Он плюнул ей под ноги и как-то боком полез в горницу; по полу за ним везлись пахучие ремни хомутов.
Женщины переглянулись и тоже пошли в горницу, Дуня за плечами Авдотьи.
На крашеном наслеженном полу беспорядочно была свалена постель. Леска подтащил сюда же хомуты и с размаху кинул их прямо на розовые подушки, потом сбегал на кухню и под мышкой приволок ухваты, сковородники, тяжелую кочергу.
— Пишите! — тонко и ненавистно крикнул он, с грохотом сваливая в кучу кухонное добро. — Детей пишите! Сам-четверт!
— Чего ты яришься? — удивительно тихо и спокойно произнес Павел Васильевич. Он сидел у стола на краешке скамьи, держа шапку в обеих руках. — Записался, а яришься?
— Я записался? — Леска даже присел на своих кривых ногах и плюнул в кучу добра. — Карасев меня записал! Не моя рука писала!
— Что это ты, Александр Иваныч, — все с тем же спокойным укором возразил Гончаров. — Вроде и не пьяный на собрании сидел, руку поднимал, а? Значит, согласье твое было? И нас сам позвал. Вот мы и пришли, а ты… Да мимо колхоза все равно не пройдешь.
Леска приглушенно свистнул и выпрямился. Мгновенно протрезвев, он уставился на Гончарова и на молодого Павла с такой злобной пристальностью, словно только теперь их заметил. Так он постоял немного, потом по-кошачьи мягко обошел кучу добра и, вытянув шею, остановился в двух шагах от Гончарова.
— «Собрание»! «Руку поднимал»! — сказал он тонким, исступленным голосом. — Я — мастер! У меня вон ягода, — какая уж там ягода красная смородина, а растет крупная, как янтарь! Я пчелиный рой умею приманить, он сам ко мне летит. Я купола крыл… может, вниз головой висел, одной пяткой держался!
— Купола? — Павел Васильевич, скрывая улыбку, огладил бороду растопыренной пятерней. — Ну что же. Теперь, наверно, колхозную постройку крыть придется. Народ тебе за это спасибо скажет.
Леска зажмурил глаза и зашатался, как от ветра.
— «Народ», «народ»! Уйди ты-ы! — простонал он и, вытянув руки, ощупью добрался до лавки.
— Ишь, заело как тебя, — простодушно пожалел Павел Васильевич. — Прикипело у тебя сердце к своему кровному. Да ведь всем эдак же трудно. Ну, чего понапрасну мечешься? Ты мастер, в колхозе работу найдешь, да и почет встретишь, какого сроду не видывал.

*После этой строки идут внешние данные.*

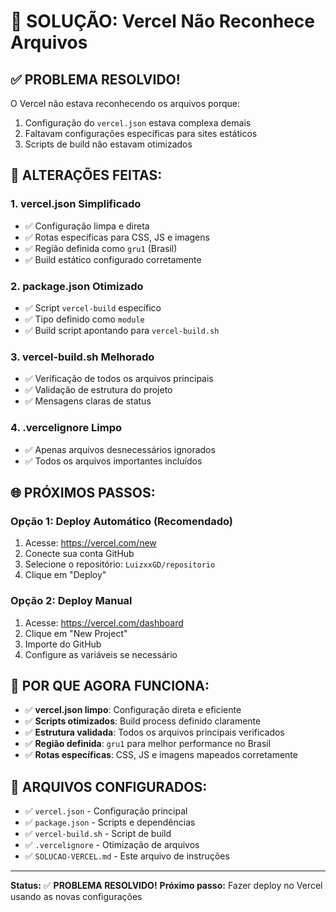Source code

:# 🚀 SOLUÇÃO: Vercel Não Reconhece Arquivos

## ✅ **PROBLEMA RESOLVIDO!**

O Vercel não estava reconhecendo os arquivos porque:
1. Configuração do `vercel.json` estava complexa demais
2. Faltavam configurações específicas para sites estáticos
3. Scripts de build não estavam otimizados

## 🔧 **ALTERAÇÕES FEITAS:**

### 1. **vercel.json Simplificado**
- ✅ Configuração limpa e direta
- ✅ Rotas específicas para CSS, JS e imagens
- ✅ Região definida como `gru1` (Brasil)
- ✅ Build estático configurado corretamente

### 2. **package.json Otimizado**
- ✅ Script `vercel-build` específico
- ✅ Tipo definido como `module`
- ✅ Build script apontando para `vercel-build.sh`

### 3. **vercel-build.sh Melhorado**
- ✅ Verificação de todos os arquivos principais
- ✅ Validação de estrutura do projeto
- ✅ Mensagens claras de status

### 4. **.vercelignore Limpo**
- ✅ Apenas arquivos desnecessários ignorados
- ✅ Todos os arquivos importantes incluídos

## 🌐 **PRÓXIMOS PASSOS:**

### **Opção 1: Deploy Automático (Recomendado)**
1. Acesse: https://vercel.com/new
2. Conecte sua conta GitHub
3. Selecione o repositório: `LuizxxGD/repositorio`
4. Clique em "Deploy"

### **Opção 2: Deploy Manual**
1. Acesse: https://vercel.com/dashboard
2. Clique em "New Project"
3. Importe do GitHub
4. Configure as variáveis se necessário

## 🎯 **POR QUE AGORA FUNCIONA:**

- ✅ **vercel.json limpo**: Configuração direta e eficiente
- ✅ **Scripts otimizados**: Build process definido claramente
- ✅ **Estrutura validada**: Todos os arquivos principais verificados
- ✅ **Região definida**: `gru1` para melhor performance no Brasil
- ✅ **Rotas específicas**: CSS, JS e imagens mapeados corretamente

## 📁 **ARQUIVOS CONFIGURADOS:**

- ✅ `vercel.json` - Configuração principal
- ✅ `package.json` - Scripts e dependências
- ✅ `vercel-build.sh` - Script de build
- ✅ `.vercelignore` - Otimização de arquivos
- ✅ `SOLUCAO-VERCEL.md` - Este arquivo de instruções

---

**Status:** ✅ **PROBLEMA RESOLVIDO!**
**Próximo passo:** Fazer deploy no Vercel usando as novas configurações
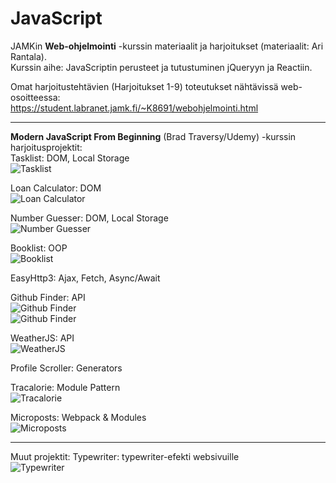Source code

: # JavaScript

JAMKin **Web-ohjelmointi** -kurssin materiaalit ja harjoitukset (materiaalit: Ari Rantala).  
Kurssin aihe: JavaScriptin perusteet ja tutustuminen jQueryyn ja Reactiin.  
  
Omat harjoitustehtävien (Harjoitukset 1-9) toteutukset nähtävissä web-osoitteessa:  
https://student.labranet.jamk.fi/~K8691/webohjelmointi.html  

- - - - - - -  
  
**Modern JavaScript From Beginning** (Brad Traversy/Udemy) -kurssin harjoitusprojektit:  
Tasklist: DOM, Local Storage  
![Tasklist](/tasklist/tasklist.png)  
  
Loan Calculator: DOM  
![Loan Calculator](/loancalculator/loancalculator.png)  
  
Number Guesser: DOM, Local Storage  
![Number Guesser](/numberguesser/numberguesser.png)  
  
Booklist: OOP  
![Booklist](/booklist/booklist.png)  
  
EasyHttp3: Ajax, Fetch, Async/Await  
  
Github Finder: API  
![Github Finder](/githubfinder/githubfinder.png)  
![Github Finder](/githubfinder/githubfinder2.png)  
  
WeatherJS: API  
![WeatherJS](/weatherjs/weatherjs.png)  
  
Profile Scroller: Generators  
  
Tracalorie: Module Pattern  
![Tracalorie](/tracalorie/tracalorie.png)  
  
Microposts: Webpack & Modules  
![Microposts](/microposts/microposts.png)  
  
- - - - -  
  
Muut projektit:
Typewriter: typewriter-efekti websivuille  
![Typewriter](/typewriter/typewriter.png)  

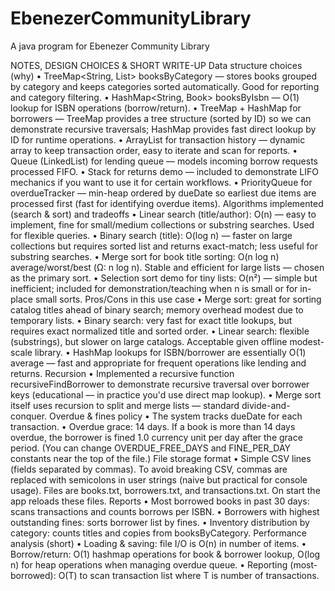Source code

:# EbenezerCommunityLibrary
A java program for Ebenezer Community Library

NOTES, DESIGN CHOICES & SHORT WRITE-UP
Data structure choices (why)
•	TreeMap<String, List<Book>> booksByCategory — stores books grouped by category and keeps categories sorted automatically. Good for reporting and category filtering.
•	HashMap<String, Book> booksByIsbn — O(1) lookup for ISBN operations (borrow/return).
•	TreeMap + HashMap for borrowers — TreeMap provides a tree structure (sorted by ID) so we can demonstrate recursive traversals; HashMap provides fast direct lookup by ID for runtime operations.
•	ArrayList for transaction history — dynamic array to keep transaction order, easy to iterate and scan for reports.
•	Queue (LinkedList) for lending queue — models incoming borrow requests processed FIFO.
•	Stack for returns demo — included to demonstrate LIFO mechanics if you want to use it for certain workflows.
•	PriorityQueue for overdueTracker — min-heap ordered by dueDate so earliest due items are processed first (fast for identifying overdue items).
Algorithms implemented (search & sort) and tradeoffs
•	Linear search (title/author): O(n) — easy to implement, fine for small/medium collections or substring searches. Used for flexible queries.
•	Binary search (title): O(log n) — faster on large collections but requires sorted list and returns exact-match; less useful for substring searches.
•	Merge sort for book title sorting: O(n log n) average/worst/best (Ω: n log n). Stable and efficient for large lists — chosen as the primary sort.
•	Selection sort demo for tiny lists: O(n²) — simple but inefficient; included for demonstration/teaching when n is small or for in-place small sorts.
Pros/Cons in this use case
•	Merge sort: great for sorting catalog titles ahead of binary search; memory overhead modest due to temporary lists.
•	Binary search: very fast for exact title lookups, but requires exact normalized title and sorted order.
•	Linear search: flexible (substrings), but slower on large catalogs. Acceptable given offline modest-scale library.
•	HashMap lookups for ISBN/borrower are essentially O(1) average — fast and appropriate for frequent operations like lending and returns.
Recursion
•	Implemented a recursive function recursiveFindBorrower to demonstrate recursive traversal over borrower keys (educational — in practice you'd use direct map lookup).
•	Merge sort itself uses recursion to split and merge lists — standard divide-and-conquer.
Overdue & fines policy
•	The system tracks dueDate for each transaction.
•	Overdue grace: 14 days. If a book is more than 14 days overdue, the borrower is fined 1.0 currency unit per day after the grace period. (You can change OVERDUE_FREE_DAYS and FINE_PER_DAY constants near the top of the file.)
File storage format
•	Simple CSV lines (fields separated by commas). To avoid breaking CSV, commas are replaced with semicolons in user strings (naive but practical for console usage). Files are books.txt, borrowers.txt, and transactions.txt. On start the app reloads these files.
Reports
•	Most borrowed books in past 30 days: scans transactions and counts borrows per ISBN.
•	Borrowers with highest outstanding fines: sorts borrower list by fines.
•	Inventory distribution by category: counts titles and copies from booksByCategory.
Performance analysis (short)
•	Loading & saving: file I/O is O(n) in number of items.
•	Borrow/return: O(1) hashmap operations for book & borrower lookup, O(log n) for heap operations when managing overdue queue.
•	Reporting (most-borrowed): O(T) to scan transaction list where T is number of transactions.


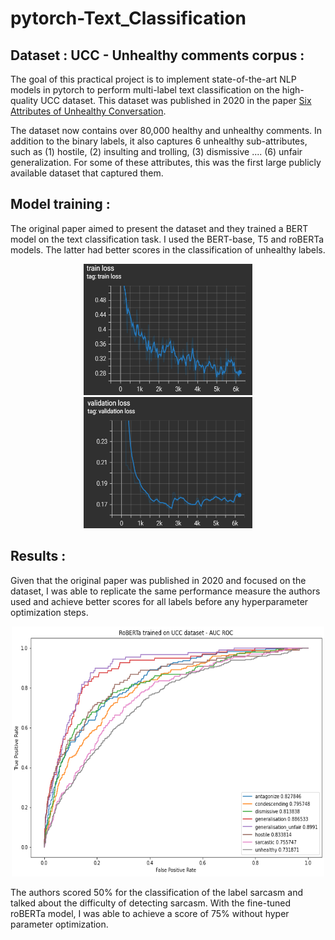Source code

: # pytorch-Text_Classification

## Dataset : UCC - Unhealthy comments corpus :
The goal of this practical project is to implement state-of-the-art NLP models in pytorch to perform multi-label text classification on the high-quality UCC dataset. This dataset was published in 2020 in the paper [Six Attributes of Unhealthy Conversation](https://arxiv.org/abs/2010.07410). 

The dataset now contains over 80,000 healthy and unhealthy comments. In addition to the binary labels, it also captures 6 unhealthy sub-attributes, such as (1) hostile, (2) insulting and trolling, (3) dismissive .... (6) unfair generalization. For some of these attributes, this was the first large publicly available dataset that captured them.

## Model training :
The original paper aimed to present the dataset and they trained a BERT model on the text classification task. I used the BERT-base, T5 and roBERTa models. The latter had better scores in the classification of unhealthy labels.

<p align="center">
<img src="https://github.com/aymanemoataz/pytorch-Text_Classification/blob/main/images/train.png" width="270px" height="210px">
<img src="https://github.com/aymanemoataz/pytorch-Text_Classification/blob/main/images/validation.png" width="270px" height="210px">
</p>



## Results :
Given that the original paper was published in 2020 and focused on the dataset, I was able to replicate the same performance measure the authors used and achieve better scores for all labels before any hyperparameter optimization steps.

<p align="center">
<img src="https://github.com/aymanemoataz/pytorch-Text_Classification/blob/main/images/scores.png" width="500px" height="400px">
</p>

The authors scored 50% for the classification of the label sarcasm and talked about the difficulty of detecting sarcasm. With the fine-tuned roBERTa model, I was able to achieve a score of 75% without hyper parameter optimization.


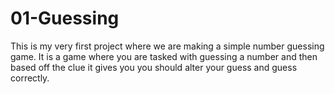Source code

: # 01-Guessing
This is my very first project where we are making a simple number guessing game. It is a game where you are tasked with guessing a number and then based off the clue it gives you you should alter your guess and guess correctly.
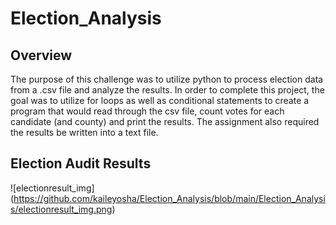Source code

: # Election_Analysis

## Overview
  The purpose of this challenge was to utilize python to process election data from a .csv file and analyze the results. In order to complete this project, the goal was to utilize for loops as well as conditional statements to create a program that would read through the csv file, count votes for each candidate (and county) and print the results. The assignment also required the results be written into a text file. 
  
## Election Audit Results 

![electionresult_img] (https://github.com/kaileyosha/Election_Analysis/blob/main/Election_Analysis/electionresult_img.png)

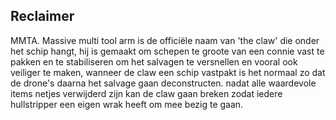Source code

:## Reclaimer


MMTA. Massive multi tool arm is de officiële naam van 'the claw' die onder het schip hangt, hij is gemaakt om schepen te groote van een connie vast te pakken en te stabiliseren om het salvagen te versnellen en vooral ook veiliger te maken, wanneer de claw een schip vastpakt is het normaal zo dat de drone's daarna het salvage gaan deconstructen. nadat alle waardevole items netjes verwijderd zijn kan de claw gaan breken zodat iedere hullstripper een eigen wrak heeft om mee bezig te gaan.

Ну, Паня, давай пиши, что ли!
Леска сидел недвижный, жидкие усы его были влажны от слез, плечи и руки беспомощно обвисли.
— Пьяный он! — со страхом сказала Дуня. — Проспится — опять залютует.
Авдотья взяла ее за руку, как маленькую.
— Ну, мужики тут без нас управятся. Пойдем, Дуня, погостишь с ребятишками у отца денек. Обед-то сготовила? Ну вот.
Дуня еще раз взглянула на мужа: ей не случалось видеть его таким смирным. Все еще дрожа от страха, она стала закутывать ребят. Выхватила из-за печки мешок и, прикусив губы, запихала туда несколько караваев свежего хлеба.
Только выйдя с Авдотьей из избы на улицу, она вздохнула свободнее: хоть денек побудет в немудреной, но милой сердцу избенке отца, покажет ему ребят, наговорится вволю.
Она шла, неся на спине мешок, в ладони ее теплела ручонка сына, а младший сопел у груди. Широкая снежная улица казалась ей новой и ослепительной, как в далеком детстве.
На углу Кривуши, возле колодца, встретилась им кучка женщин с коромыслами и ведрами в руках. Тут были толстая Ксения, жена вора Евлашки, перенявшая после отца выгодное ремесло валяльщика, младшая сноха Панкратовых, черноглазая беременная Агаша, и рябая Анна Пронькина, или Клюиха, со щекастым мальчишкой, державшимся за ее юбку.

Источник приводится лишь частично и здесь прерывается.